Перед принятием клятвы от подпольщиков мы провели тщательную проверку всех членов организации. Я установил, что есть люди неустойчивые и трусливые. Нашлись такие даже среди руководителей групп.

В деревне Кичкине, например, патриотической группой руководил некий Вахрушев, по кличке «Журавлев». В ноябре он сообщил нам, что наладил связь с Севастополем и может организовать взрыв в севастопольских доках. Через Васю-сапожника мы передали ему две мины. Однако оказалось, что надежной связи с Севастополем у Вахрушева не было. Мины долгое время валялись у него.

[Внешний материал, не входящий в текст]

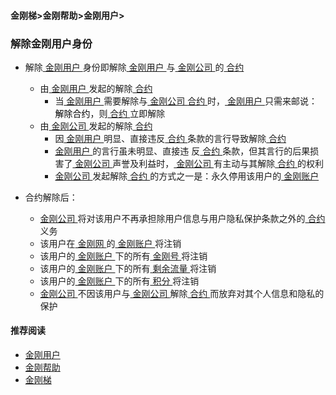 #### 金刚梯>金刚帮助>金刚用户>
### 解除金刚用户身份

- 解除[ 金刚用户 ](https://a2zitpro.github.io/web/kkuser)身份即解除[ 金刚用户 ](https://a2zitpro.github.io/web/kkuser)与[ 金刚公司 ](https://a2zitpro.github.io/web/a2zitpro)的[ 合约 ](https://a2zitpro.github.io/web/Endusercontract)
  - 由[ 金刚用户 ](https://a2zitpro.github.io/web/kkuser)发起的解除[ 合约 ](https://a2zitpro.github.io/web/Endusercontract)
    - 当[ 金刚用户 ](https://a2zitpro.github.io/web/kkuser)需要解除与[ 金刚公司 ](https://a2zitpro.github.io/web/a2zitpro)[ 合约 ](https://a2zitpro.github.io/web/Endusercontract)时，[ 金刚用户 ](https://a2zitpro.github.io/web/kkuser)只需来邮说：<font color="Black">解除合约</font>，则[ 合约 ](https://a2zitpro.github.io/web/Endusercontract)立即解除
  - 由[ 金刚公司 ](https://a2zitpro.github.io/web/a2zitpro)发起的解除[ 合约 ](https://a2zitpro.github.io/web/Endusercontract)
    - 因[ 金刚用户 ](https://a2zitpro.github.io/web/kkuser)明显、直接违反[ 合约 ](https://a2zitpro.github.io/web/Endusercontract)条款的言行导致解除[ 合约 ](https://a2zitpro.github.io/web/Endusercontract)
    - [ 金刚用户 ](https://a2zitpro.github.io/web/kkuser)的言行虽未明显、直接违 反[ 合约 ](https://a2zitpro.github.io/web/Endusercontract)条款，但其言行的后果损害了[ 金刚公司 ](https://a2zitpro.github.io/web/a2zitpro)声誉及利益时，[ 金刚公司 ](https://a2zitpro.github.io/web/a2zitpro)有主动与其解除[ 合约 ](https://a2zitpro.github.io/web/Endusercontract)的权利
    - [ 金刚公司 ](https://a2zitpro.github.io/web/a2zitpro)发起解除[ 合约 ](https://a2zitpro.github.io/web/Endusercontract)的方式之一是：永久停用该用户的[ 金刚账户 ](https://a2zitpro.github.io/web/金刚账户)

- 合约解除后：

  - [ 金刚公司 ](https://a2zitpro.github.io/web/a2zitpro)将对该用户不再承担除用户信息与用户隐私保护条款之外的[ 合约 ](https://a2zitpro.github.io/web/Endusercontract)义务
  - 该用户在[ 金刚网 ](https://a2zitpro.github.io/web/kksitecn)的[ 金刚账户 ](https://a2zitpro.github.io/web/金刚账户)将注销
  - 该用户的[ 金刚账户 ](https://a2zitpro.github.io/web/金刚账户)下的所有[ 金刚号 ](https://a2zitpro.github.io/web/金刚号)将注销
  - 该用户的[ 金刚账户 ](https://a2zitpro.github.io/web/金刚账户)下的所有[ 剩余流量 ]()将注销
  - 该用户的[ 金刚账户 ](https://a2zitpro.github.io/web/金刚账户)下的所有[ 积分 ](https://a2zitpro.github.io/web/积分)将注销
  - [ 金刚公司 ](https://a2zitpro.github.io/web/金刚公司)不因该用户与[ 金刚公司 ](https://a2zitpro.github.io/web/a2zitpro)解除[ 合约 ](https://a2zitpro.github.io/web/Endusercontract)而放弃对其个人信息和隐私的保护

#### 推荐阅读
- [金刚用户](https://a2zitpro.github.io/web/kkuser)
- [金刚帮助](https://a2zitpro.github.io/web/list_helpkkvpn)
- [金刚梯](https://a2zitpro.github.io/web/dlb)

Потом, с неизвестными нам колхозниками, Вахрушев отослал их в Сарабуз «Савве». Не предупрежденный, «Савва» принял колхозников за провокаторов и заявил, что если они немедленно не уберутся, он донесет о них в полицию. Напуганные колхозники поспешили скрыться. Мины пропали.

Выяснились и другие факты. В пьяном виде в компании случайных людей Вахрушев хвастался, что связан с партизанским штабом. Кроме того, он начал собирать среди патриотов пожертвования для партизан и собранные деньги присвоил.

Пришлось исключить Вахрушева из подпольной организации. Но исключать в условиях подполья — сложно и опасно. Я объяснил Васе-сапожнику и Филиппычу, которые были связаны с Вахрушевым, как нужно от него законспирироваться. Они сказали Вахрушеву, что связь с партизанами утеряли и больше в подполье работать не хотят: боятся рисковать. Вахрушев долго ходил к ним, [244] называл обоих трусами, но товарищи свою роль выдержали и связи с ним не возобновили.

Другой случай произошел в деревне Азат, где у нас тоже имелась подпольная группа. Руководил этой группой член партии, бывший инструктор Симферопольского горкома ВКП(б) Сергей Ованесьян, работавший под кличкой «Сергей Азатский».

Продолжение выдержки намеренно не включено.